Era un teatro de estrenos diarios, sin mucho ensayo,
porque al fin y al cabo era una sociedad teatralizada.
También nos interesaba el hecho escénico
de las nuevas propuestas religiosas como la de Los Niños
de Dios, donde en las salas de los apartamentos se improvisaba un
pequeño escenario y se profetizaba para la humanidad un porvenir
enloquecedor, espeluznante, apocalíptico.
Dado la insatisfacción producida por el
mundo en los adolescentes de ese momento, las tramas, en el teatro
de las sectas religiosas, buscaban principalmente la captación
de nuevos miembros.

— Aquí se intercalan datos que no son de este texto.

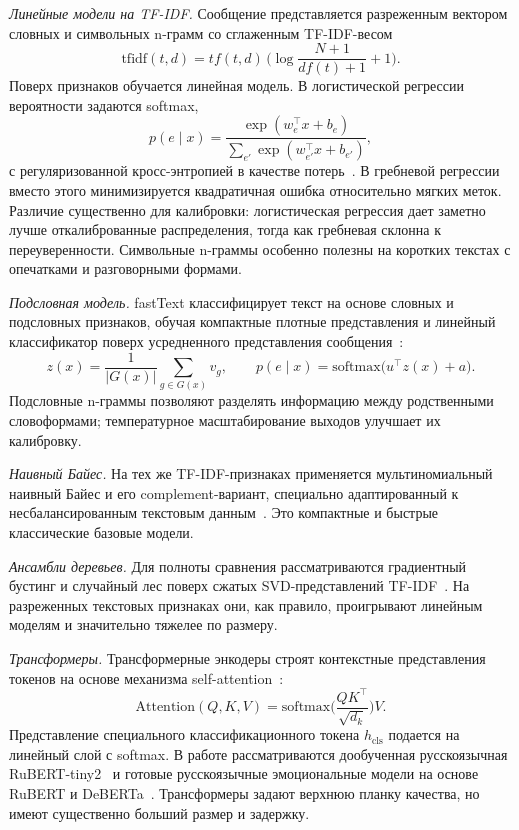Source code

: \documentclass[12pt,a4paper]{report}
\begin{document}
\emph{Линейные модели на TF-IDF.} Сообщение представляется разреженным вектором словных и символьных n-грамм со сглаженным TF-IDF-весом
\[
  \mathrm{tfidf}(t,d) = tf(t,d)\,\Big(\log\frac{N+1}{df(t)+1} + 1\Big).
\]
Поверх признаков обучается линейная модель. В логистической регрессии вероятности задаются softmax,
\[
  p(e\mid x) = \frac{\exp(w_e^\top x + b_e)}{\sum_{e'} \exp(w_{e'}^\top x + b_{e'})},
\]
с регуляризованной кросс-энтропией в качестве потерь~\cite{cox1958logistic,hastie2009esl}. В гребневой регрессии вместо этого минимизируется квадратичная ошибка относительно мягких меток. Различие существенно для калибровки: логистическая регрессия дает заметно лучше откалиброванные распределения, тогда как гребневая склонна к переуверенности. Символьные n-граммы особенно полезны на коротких текстах с опечатками и разговорными формами.

\emph{Подсловная модель.} fastText классифицирует текст на основе словных и подсловных признаков, обучая компактные плотные представления и линейный классификатор поверх усредненного представления сообщения~\cite{joulin2016fasttext}:
\[
  z(x) = \frac{1}{|G(x)|}\sum_{g\in G(x)} v_g, \qquad
  p(e\mid x) = \mathrm{softmax}\big(u^\top z(x) + a\big).
\]
Подсловные n-граммы позволяют разделять информацию между родственными словоформами; температурное масштабирование выходов улучшает их калибровку.

\emph{Наивный Байес.} На тех же TF-IDF-признаках применяется мультиномиальный наивный Байес и его complement-вариант, специально адаптированный к несбалансированным текстовым данным~\cite{rennie2003nb}. Это компактные и быстрые классические базовые модели.

\emph{Ансамбли деревьев.} Для полноты сравнения рассматриваются градиентный бустинг и случайный лес поверх сжатых SVD-представлений TF-IDF~\cite{hastie2009esl}. На разреженных текстовых признаках они, как правило, проигрывают линейным моделям и значительно тяжелее по размеру.

\emph{Трансформеры.} Трансформерные энкодеры строят контекстные представления токенов на основе механизма self-attention~\cite{vaswani2017attention}:
\[
  \mathrm{Attention}(Q,K,V) = \mathrm{softmax}\!\Big(\frac{QK^\top}{\sqrt{d_k}}\Big)V.
\]
Представление специального классификационного токена \(h_{\mathrm{cls}}\) подается на линейный слой с softmax. В работе рассматриваются дообученная русскоязычная RuBERT-tiny2~\cite{kuratov2019rubert,devlin2019bert} и готовые русскоязычные эмоциональные модели на основе RuBERT и DeBERTa~\cite{he2021deberta}. Трансформеры задают верхнюю планку качества, но имеют существенно больший размер и задержку.
\end{document}
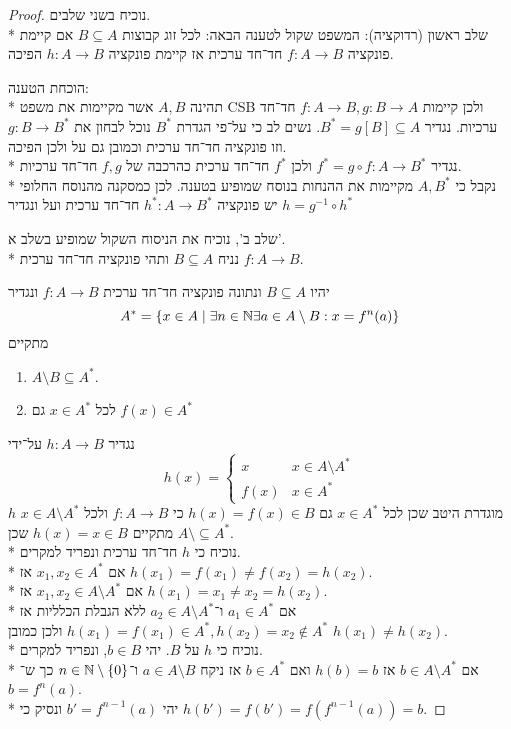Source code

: \begin{proof}
	נוכיח בשני שלבים. \\*
	שלב ראשון (רדוקציה):
	המשפט שקול לטענה הבאה: לכל זוג קבוצות $B \subseteq A$ אם קיימת פונקציה $f : A \to B$ חד־חד ערכית אז קיימת פונקציה $h : A \to B$ הפיכה.

	הוכחת הטענה: \\*
	תהינה $A, B$ אשר מקיימות את משפט CSB ולכן קיימות $f : A \to B, g : B \to A$ חד־חד ערכיות.
	נגדיר $B^* = g[B] \subseteq A$. נשים לב כי על־פי הגדרת $B^*$ נוכל לבחון את $g : B \to B^*$ וזו פונקציה חד־חד ערכית וכמובן גם על ולכן הפיכה. \\*
	נגדיר $f^* = g \circ f : A \to B^*$ ולכן $f^*$ חד־חד ערכית כהרכבה של $f, g$ חד־חד ערכיות. \\*
	נקבל כי $A, B^*$ מקיימות את ההנחות בנוסח שמופיע בטענה.
	לכן כמסקנה מהנוסח החלופי יש פונקציה $h^* : A \to B^*$ חד־חד ערכית ועל ונגדיר $h = g^{-1} \circ h^*$

	שלב ב', נוכיח את הניסוח השקול שמופיע בשלב א'. \\*
	נניח $B \subseteq A$ ותהי פונקציה חד־חד ערכית $f : A \to B$.

	יהיו $B \subseteq A$ ונתונה פונקציה חד־חד ערכית $f : A \to B$ ונגדיר
	\[
		A^* = \{ x \in A \mid \exists n \in \mathbb{N} \exists a \in A \setminus B : x = f^n(a) \}
	\]
	מתקיים
	\begin{enumerate}
		\item $A \setminus B \subseteq A^*$.
		\item לכל $x \in A^*$ גם $f(x) \in A^*$
	\end{enumerate}
	נגדיר $h : A \to B$ על־ידי
	\[
		h(x) = \begin{cases}
			x & x \in A \setminus A^* \\
			f(x) & x \in A^*
		\end{cases}
	\]
	$h$ מוגדרת היטב שכן לכל $x \in A^*$ גם $h(x) = f(x) \in B$ כי $f : A \to B$ ולכל $x \in A \setminus A^*$ מתקיים $h(x) = x \in B$ שכן $A \setminus \subseteq A^*$. \\*
	נוכיח כי $h$ חד־חד ערכית ונפריד למקרים. \\*
	אם $x_1, x_2 \in A^*$ אז $h(x_1) = f(x_1) \ne f(x_2) = h(x_2)$. \\*
	אם $x_1, x_2 \in A \setminus A^*$ אז $h(x_1) = x_1 \ne x_2 = h(x_2)$. \\*
	אם $a_1 \in A^*$ ו־$a_2 \in A \setminus A^*$ ללא הגבלת הכלליות אז $h(x_1) = f(x_1) \in A^*, h(x_2) = x_2 \notin A^*$ ולכן כמובן $h(x_1) \ne h(x_2)$. \\*
	נוכיח כי $h$ על $B$.
	יהי $b \in B$, ונפריד למקרים. \\*
	אם $b \in A\setminus A^*$ אז $h(b) = b$ ואם $b \in A^*$ אז ניקח $a \in A \setminus B$ ו־$n \in \mathbb{N}\setminus\{0\}$ כך ש־$b = f^n(a)$. \\*
	יהי $b' = f^{n - 1}(a)$ ונסיק כי $h(b') = f(b') = f(f^{n - 1}(a)) = b$.
\end{proof}

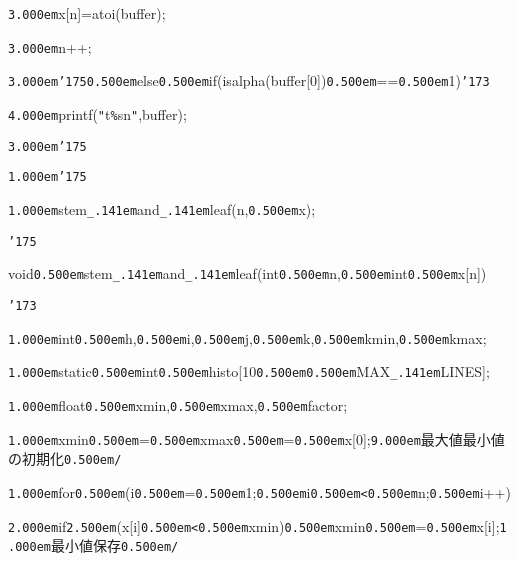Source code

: \documentclass[uplatex,a4paper]{jsarticle}
\begin{document}
\noindent
{\tt\mc \kern3.000em}x[n]=atoi(buffer);

\noindent
{\tt\mc \kern3.000em}n++;

\noindent
{\tt\mc \kern3.000em}{\tt\char'175}{\tt\mc \kern0.500em}else{\tt\mc \kern0.500em}if(isalpha(buffer[0]){\tt\mc \kern0.500em}=={\tt\mc \kern0.500em}1){\tt\char'173}

\noindent
{\tt\mc \kern4.000em}printf({\tt "}{\tt{}}t{\tt\%}s{\tt{}}n{\tt "},buffer);

\noindent
{\tt\mc \kern3.000em}{\tt\char'175}

\noindent
{\tt\mc \kern1.000em}{\tt\char'175}

\noindent
{\tt\mc \kern1.000em}stem{\tt\_\kern.141em}and{\tt\_\kern.141em}leaf(n,{\tt\mc \kern0.500em}x);

\noindent
{\tt\char'175}

\noindent
\hfill

\noindent
void{\tt\mc \kern0.500em}stem{\tt\_\kern.141em}and{\tt\_\kern.141em}leaf(int{\tt\mc \kern0.500em}n,{\tt\mc \kern0.500em}int{\tt\mc \kern0.500em}x[n])

\noindent
{\tt\char'173}

\noindent
{\tt\mc \kern1.000em}int{\tt\mc \kern0.500em}h,{\tt\mc \kern0.500em}i,{\tt\mc \kern0.500em}j,{\tt\mc \kern0.500em}k,{\tt\mc \kern0.500em}kmin,{\tt\mc \kern0.500em}kmax;

\noindent
{\tt\mc \kern1.000em}static{\tt\mc \kern0.500em}int{\tt\mc \kern0.500em}histo[10{\tt\mc \kern0.500em}{\tt *}{\tt\mc \kern0.500em}MAX{\tt\_\kern.141em}LINES];

\noindent
{\tt\mc \kern1.000em}float{\tt\mc \kern0.500em}xmin,{\tt\mc \kern0.500em}xmax,{\tt\mc \kern0.500em}factor;

\noindent
{\tt\mc \kern1.000em}xmin{\tt\mc \kern0.500em}={\tt\mc \kern0.500em}xmax{\tt\mc \kern0.500em}={\tt\mc \kern0.500em}x[0];{\tt\mc \kern9.000em}\rm\mc {\tt /}{\tt *}{\tt\mc \kern0.500em}最大値最小値の初期化{\tt\mc \kern0.500em}{\tt *}{\tt /}\tt\mc 

\noindent
{\tt\mc \kern1.000em}for{\tt\mc \kern0.500em}(i{\tt\mc \kern0.500em}={\tt\mc \kern0.500em}1;{\tt\mc \kern0.500em}i{\tt\mc \kern0.500em}{\tt <}{\tt\mc \kern0.500em}n;{\tt\mc \kern0.500em}i++)

\noindent
{\tt\mc \kern2.000em}if{\tt\mc \kern2.500em}(x[i]{\tt\mc \kern0.500em}{\tt <}{\tt\mc \kern0.500em}xmin){\tt\mc \kern0.500em}xmin{\tt\mc \kern0.500em}={\tt\mc \kern0.500em}x[i];{\tt\mc \kern1.000em}\rm\mc {\tt /}{\tt *}{\tt\mc \kern0.500em}最小値保存{\tt\mc \kern0.500em}{\tt *}{\tt /}\tt\mc 
\end{document}
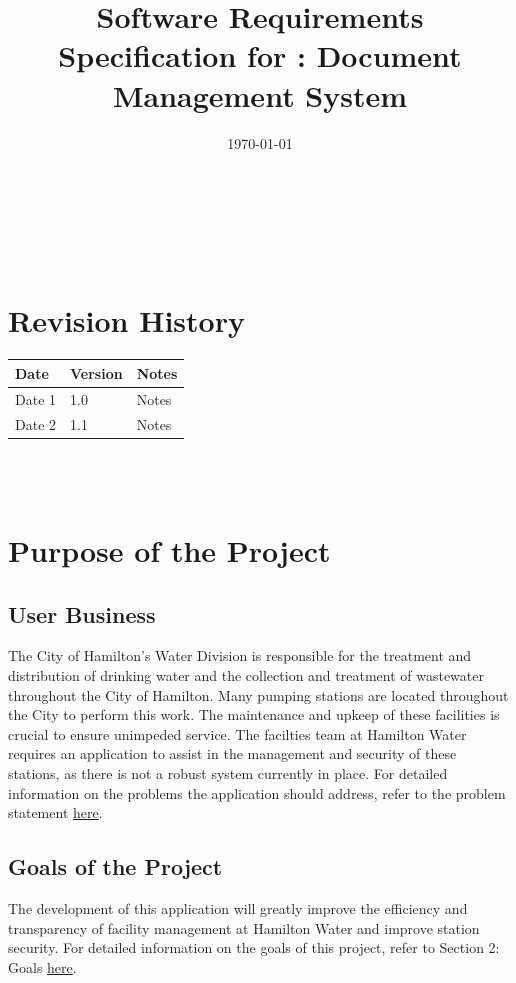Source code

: \documentclass[12pt]{article}
\begin{document}
\title{Software Requirements Specification for \progname: Document Management System} 
\author{\authname}
\date{\today}
	
\maketitle

~\newpage


\tableofcontents

~\newpage

\section*{Revision History}

\begin{tabularx}{\textwidth}{p{3cm}p{2cm}X}
\toprule {\textbf{Date}} & {\textbf{Version}} & {\textbf{Notes}}\\
\midrule
Date 1 & 1.0 & Notes\\
Date 2 & 1.1 & Notes\\
\bottomrule
\end{tabularx}

~\\

~\newpage
\section{Purpose of the Project}
\subsection{User Business}
The City of Hamilton's Water Division is responsible for the treatment and distribution of drinking water
and the collection and treatment of wastewater throughout the City of Hamilton.
Many pumping stations are located throughout the City to perform this work. The maintenance and upkeep of these
facilities is crucial to ensure unimpeded service. The facilties team at Hamilton Water requires an application
to assist in the management and security of these stations, as there is not a robust system currently in place.
For detailed information on the problems the application should address, refer to the problem statement \href{https://github.com/Spitgranger/capstone/blob/main/docs/ProblemStatementAndGoals/ProblemStatement.pdf}{here}.
\subsection{Goals of the Project}
The development of this application will greatly improve the efficiency and transparency of
facility management at Hamilton Water and improve station security. For detailed information on the
goals of this project, refer to Section 2: Goals \href{https://github.com/Spitgranger/capstone/blob/main/docs/ProblemStatementAndGoals/ProblemStatement.pdf}{here}.
\end{document}
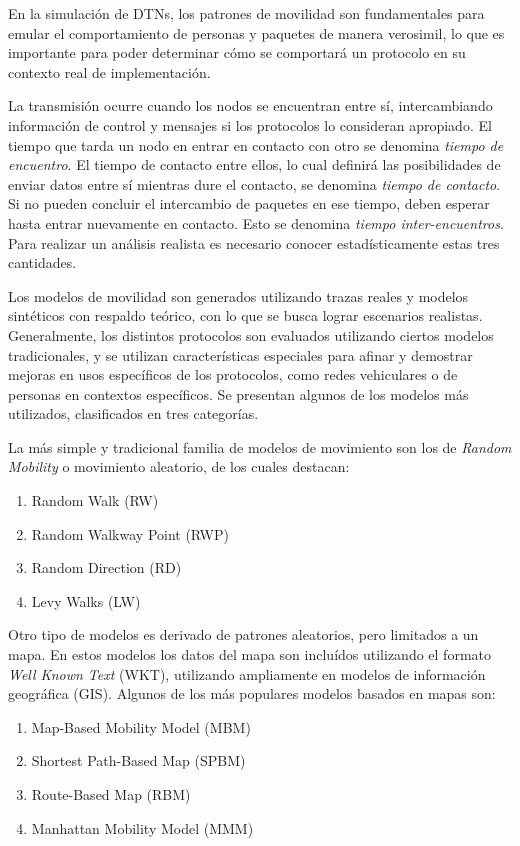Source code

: En la simulación de DTNs, los patrones de movilidad son fundamentales para emular el comportamiento de personas y paquetes de manera verosimil, lo que es importante para poder determinar cómo se comportará un protocolo en su contexto real de implementación.

La transmisión ocurre cuando los nodos se encuentran entre sí, intercambiando información de control y mensajes si los protocolos lo consideran apropiado. El tiempo que tarda un nodo en entrar en contacto con otro se denomina \emph{tiempo de encuentro}. El tiempo de contacto entre ellos, lo cual definirá las posibilidades de enviar datos entre sí mientras dure el contacto, se denomina \emph{tiempo de contacto}. Si no pueden concluir el intercambio de paquetes en ese tiempo, deben esperar hasta entrar nuevamente en contacto. Esto se denomina \emph{tiempo inter-encuentros}. Para realizar un análisis realista es necesario conocer estadísticamente estas tres cantidades. 

Los modelos de movilidad son generados utilizando trazas reales y modelos sintéticos con respaldo teórico, con lo que se busca lograr escenarios realistas. Generalmente, los distintos protocolos son evaluados utilizando ciertos modelos tradicionales, y se utilizan características especiales para afinar y demostrar mejoras en usos específicos de los protocolos, como redes vehiculares o de personas en contextos específicos. Se presentan algunos de los modelos más utilizados, clasificados en tres categorías.

La más simple y tradicional familia de modelos de movimiento son los de \emph{Random Mobility} o movimiento aleatorio, de los cuales destacan:

\begin{enumerate}
	\item Random Walk (RW)
	\item Random Walkway Point (RWP) 
	\item Random Direction (RD)
	\item Levy Walks (LW) 
\end{enumerate}

Otro tipo de modelos es derivado de patrones aleatorios, pero limitados a un mapa. En estos modelos los datos del mapa son incluídos utilizando el formato \emph{Well Known Text} (WKT), utilizando ampliamente en modelos de información geográfica (GIS). Algunos de los más populares modelos basados en mapas son:

\begin{enumerate}
	\item Map-Based Mobility Model (MBM)
	\item Shortest Path-Based Map (SPBM)
	\item Route-Based Map (RBM)
	\item Manhattan Mobility Model (MMM)
\end{enumerate}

El rock, con esencia cristiana, tenía
un lugar preponderante en sus puestas.
No está demás decir que, Los Niños
de Dios, vivían en comunas donde la oración era respondida
rápida y responsablemente por Dios a la hora de procurarse
el alimento diario y el vestir.
Otra secta donde el teatro y la música se
utilizaban para cautivar a los jóvenes insatisfechos, fue
la de los Hare Krishnas y su misticismo de inciensos a lo oriental,
su militancia en la no violencia, su castidad, y su obligatorio
vegetarianismo que comulgaba con sus promesas trascendentales de
no causar dolor o muerte a ningún ser vivo.
Ambas sectas eran duchas, como nosotros los teatristas
de calle, en el arte del martilleo en plazas y avenidas.
Confieso que me acerqué y conviví
un tiempo con Los Niños de Dios, no tanto por llenar ese
vacío propio de los diecisiete años, sino porque ahí,
en esa comuna que tenía como líder internacional al
profeta Moisés David, estaba viviendo Sulay, actriz, amiga
de la infancia, y la carajita más comprometida y volada del
vecindario. Yo, como todos los muchachos en el barrio, estaba enamorado
de ella, por supuesto.
Hare Krishnas creo que fuimos todos los que pretendíamos
ser artistas para aquel momento, pero por razones financieras fundamentalmente
pues los que defendimos a capa y espada nuestros sacrosantos principios
de paz y amor, ejercitando el venerable derecho a no ir al liceo
y mucho menos trabajar para que colapsara más rápido
el orden establecido, nos tropezábamos con la contra propuesta
familiar que, en versión paterna del Fondo Monetario Internacional,
nos negaba para siempre la mesada y nos lanzaba a la calle para
que nos devorase de una vez por todas el sistema capitalista de
mierda. Brecha generacional, se llamaba eso.
Para contrarrestar esa permanente deuda externa
que teníamos con nuestros padres, nos íbamos al templo
y pegábamos un centenar de brincos en honor a Krishna y éramos
capaces hasta de memorizar fragmentos enteros del Baghavaguita,
sólo por participar de los opíparos almuerzos vegetarianos
que ofrecía gratuitamente la secta a los militantes, simpatizantes
y amigos de Prauphada. Creíamos que con esas visitas al templo
Harekrishna no cedíamos un ápice al capitalismo mundial
y, de paso, evitábamos que nuestro ego, ubicado en ese época
todo el tiempo en el estómago, sucumbiera de hambre.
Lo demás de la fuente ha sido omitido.